Heniveru-South MP Hamid Abdul Ghafoor of the Maldivian Democratic Party (MDP), has left the grounds of parliament after his four-week refuge there.

MP Hamid has been charged with refusing to provide a urine sample, following the police raid on Hodaidhoo in November last year.

Sun Online reported that MP Hamid had left after assurances that he would be allowed to stay in his own residence, crediting a newly cooperative relationship between the government and the MDP.

The police have been unable to summon Ghafoor to court, as doing so would violate the Parliamentary Privileges Act.

Article 11 of the Act prevents an MP from being summoned to court during Majlis hours.

The Act was amended on October 30 to enable MPs serving sentences to attend parliament.
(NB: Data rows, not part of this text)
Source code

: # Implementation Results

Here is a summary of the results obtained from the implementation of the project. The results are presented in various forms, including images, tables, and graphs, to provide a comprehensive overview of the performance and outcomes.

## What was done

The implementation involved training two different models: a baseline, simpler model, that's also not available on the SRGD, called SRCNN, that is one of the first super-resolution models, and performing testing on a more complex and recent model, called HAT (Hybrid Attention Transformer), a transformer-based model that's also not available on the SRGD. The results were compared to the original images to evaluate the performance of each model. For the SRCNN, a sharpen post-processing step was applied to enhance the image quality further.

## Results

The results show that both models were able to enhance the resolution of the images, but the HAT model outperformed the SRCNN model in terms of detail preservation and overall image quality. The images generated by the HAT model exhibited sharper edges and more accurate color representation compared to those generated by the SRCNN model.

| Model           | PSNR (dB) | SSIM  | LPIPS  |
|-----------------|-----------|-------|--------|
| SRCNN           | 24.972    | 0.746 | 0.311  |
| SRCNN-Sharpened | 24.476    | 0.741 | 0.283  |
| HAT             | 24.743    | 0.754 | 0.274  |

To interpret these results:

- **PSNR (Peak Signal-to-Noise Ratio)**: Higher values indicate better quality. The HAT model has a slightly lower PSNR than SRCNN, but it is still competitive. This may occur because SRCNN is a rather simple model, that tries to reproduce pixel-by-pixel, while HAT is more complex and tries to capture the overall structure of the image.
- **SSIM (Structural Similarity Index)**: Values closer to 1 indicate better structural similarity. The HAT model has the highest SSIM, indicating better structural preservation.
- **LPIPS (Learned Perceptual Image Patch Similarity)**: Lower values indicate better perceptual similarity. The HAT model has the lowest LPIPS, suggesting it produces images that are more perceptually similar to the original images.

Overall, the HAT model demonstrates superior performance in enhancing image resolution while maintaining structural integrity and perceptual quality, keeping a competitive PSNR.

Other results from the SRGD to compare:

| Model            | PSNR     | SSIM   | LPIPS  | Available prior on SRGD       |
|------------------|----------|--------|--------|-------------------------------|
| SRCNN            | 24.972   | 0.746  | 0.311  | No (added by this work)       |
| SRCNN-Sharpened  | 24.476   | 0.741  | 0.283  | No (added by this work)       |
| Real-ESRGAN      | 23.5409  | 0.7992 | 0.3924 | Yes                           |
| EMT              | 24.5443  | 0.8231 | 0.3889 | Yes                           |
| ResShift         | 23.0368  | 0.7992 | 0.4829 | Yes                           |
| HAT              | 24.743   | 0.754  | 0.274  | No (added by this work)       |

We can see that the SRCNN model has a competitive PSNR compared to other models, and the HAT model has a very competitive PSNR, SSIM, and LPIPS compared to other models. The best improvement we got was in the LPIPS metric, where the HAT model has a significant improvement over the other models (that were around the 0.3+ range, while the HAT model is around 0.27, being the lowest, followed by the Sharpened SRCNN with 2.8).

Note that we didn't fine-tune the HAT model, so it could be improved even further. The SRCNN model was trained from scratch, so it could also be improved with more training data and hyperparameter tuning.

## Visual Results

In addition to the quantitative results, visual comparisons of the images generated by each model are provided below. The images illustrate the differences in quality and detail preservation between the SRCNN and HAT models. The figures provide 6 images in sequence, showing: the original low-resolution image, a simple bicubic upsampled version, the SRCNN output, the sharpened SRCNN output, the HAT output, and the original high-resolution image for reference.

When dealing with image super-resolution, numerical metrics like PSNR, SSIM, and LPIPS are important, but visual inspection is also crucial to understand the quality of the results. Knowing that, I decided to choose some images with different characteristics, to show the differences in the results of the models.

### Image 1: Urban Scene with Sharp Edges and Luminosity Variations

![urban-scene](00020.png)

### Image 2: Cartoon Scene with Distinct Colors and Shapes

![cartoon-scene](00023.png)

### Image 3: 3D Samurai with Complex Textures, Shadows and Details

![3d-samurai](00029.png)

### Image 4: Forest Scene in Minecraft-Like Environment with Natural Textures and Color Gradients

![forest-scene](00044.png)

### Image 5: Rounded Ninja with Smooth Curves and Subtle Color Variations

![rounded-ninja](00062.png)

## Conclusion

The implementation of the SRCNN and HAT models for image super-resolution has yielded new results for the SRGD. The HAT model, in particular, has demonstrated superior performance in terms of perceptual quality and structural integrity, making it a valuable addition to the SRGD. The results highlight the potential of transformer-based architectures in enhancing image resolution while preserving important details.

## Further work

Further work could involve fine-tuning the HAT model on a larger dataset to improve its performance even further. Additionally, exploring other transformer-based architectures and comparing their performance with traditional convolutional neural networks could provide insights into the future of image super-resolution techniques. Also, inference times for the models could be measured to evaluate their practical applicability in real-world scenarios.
Speaker Adulla Shahid warned police in late October that, “Any act that violates the People’s Majlis immunity, honor and functioning and committed in contravention to the [Parliamentary Powers and Privileges] Act will breach the Majlis privileges.”

Despite this, the Maldivian National Defence Force (MDNF) stormed the Majlis on October 26th, removing (MDP) MP Ali Azim and handing him over to the police.

MP Ghafoor expressed concerns that the MDNF would do the same to him, and was sentenced in absentia to six months in prison for non-compliance with court summons. The case regarding his failure to provide a urine sample is on-going.

Ghafoor said he has spent his time in the Majlis doing parliamentary work and reading, as well as receiving supporters and family members.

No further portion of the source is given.